*DATA IN THIS EXERCISE*.
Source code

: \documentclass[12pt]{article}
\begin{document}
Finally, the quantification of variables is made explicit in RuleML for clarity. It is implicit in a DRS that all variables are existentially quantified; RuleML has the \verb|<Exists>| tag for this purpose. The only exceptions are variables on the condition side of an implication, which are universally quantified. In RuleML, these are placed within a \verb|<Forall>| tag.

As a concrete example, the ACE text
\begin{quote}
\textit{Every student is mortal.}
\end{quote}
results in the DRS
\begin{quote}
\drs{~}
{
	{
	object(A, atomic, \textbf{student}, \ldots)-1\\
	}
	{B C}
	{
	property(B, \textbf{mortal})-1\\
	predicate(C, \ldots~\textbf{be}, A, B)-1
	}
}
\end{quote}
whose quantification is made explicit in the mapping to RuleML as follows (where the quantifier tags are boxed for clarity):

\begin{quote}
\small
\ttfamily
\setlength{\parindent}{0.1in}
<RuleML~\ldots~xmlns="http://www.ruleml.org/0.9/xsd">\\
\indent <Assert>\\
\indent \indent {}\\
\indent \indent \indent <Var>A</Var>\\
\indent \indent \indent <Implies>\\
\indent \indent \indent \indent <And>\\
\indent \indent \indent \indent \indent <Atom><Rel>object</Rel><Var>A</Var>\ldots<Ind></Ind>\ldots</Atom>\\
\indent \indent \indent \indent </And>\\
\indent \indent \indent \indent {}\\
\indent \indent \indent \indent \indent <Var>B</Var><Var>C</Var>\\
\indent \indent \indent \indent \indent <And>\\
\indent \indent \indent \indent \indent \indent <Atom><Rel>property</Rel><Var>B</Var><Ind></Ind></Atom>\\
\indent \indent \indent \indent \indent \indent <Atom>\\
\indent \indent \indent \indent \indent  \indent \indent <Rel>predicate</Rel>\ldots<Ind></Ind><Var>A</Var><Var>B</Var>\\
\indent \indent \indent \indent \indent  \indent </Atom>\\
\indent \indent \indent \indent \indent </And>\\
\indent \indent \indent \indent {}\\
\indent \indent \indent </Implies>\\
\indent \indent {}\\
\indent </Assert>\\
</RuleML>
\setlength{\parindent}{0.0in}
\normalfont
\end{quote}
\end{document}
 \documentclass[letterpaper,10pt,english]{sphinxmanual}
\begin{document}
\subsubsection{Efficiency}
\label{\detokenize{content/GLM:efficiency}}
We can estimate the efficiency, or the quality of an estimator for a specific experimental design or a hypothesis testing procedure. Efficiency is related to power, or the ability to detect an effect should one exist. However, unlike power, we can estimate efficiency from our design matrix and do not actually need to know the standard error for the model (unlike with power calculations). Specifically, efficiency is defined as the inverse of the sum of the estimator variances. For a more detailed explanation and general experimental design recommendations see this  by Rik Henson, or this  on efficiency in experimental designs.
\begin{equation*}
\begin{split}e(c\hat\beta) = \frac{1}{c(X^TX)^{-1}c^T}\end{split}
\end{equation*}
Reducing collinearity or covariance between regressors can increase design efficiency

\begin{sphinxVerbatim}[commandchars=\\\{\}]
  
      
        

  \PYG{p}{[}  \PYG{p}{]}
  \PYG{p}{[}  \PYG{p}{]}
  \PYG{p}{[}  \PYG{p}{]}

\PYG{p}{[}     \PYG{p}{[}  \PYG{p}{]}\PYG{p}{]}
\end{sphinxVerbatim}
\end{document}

*THE PROBLEM*.
Copy every line from the records above that contains the string "documentclass".

*RESPONSE AREA*.
: \documentclass[12pt]{article}
 \documentclass[letterpaper,10pt,english]{sphinxmanual}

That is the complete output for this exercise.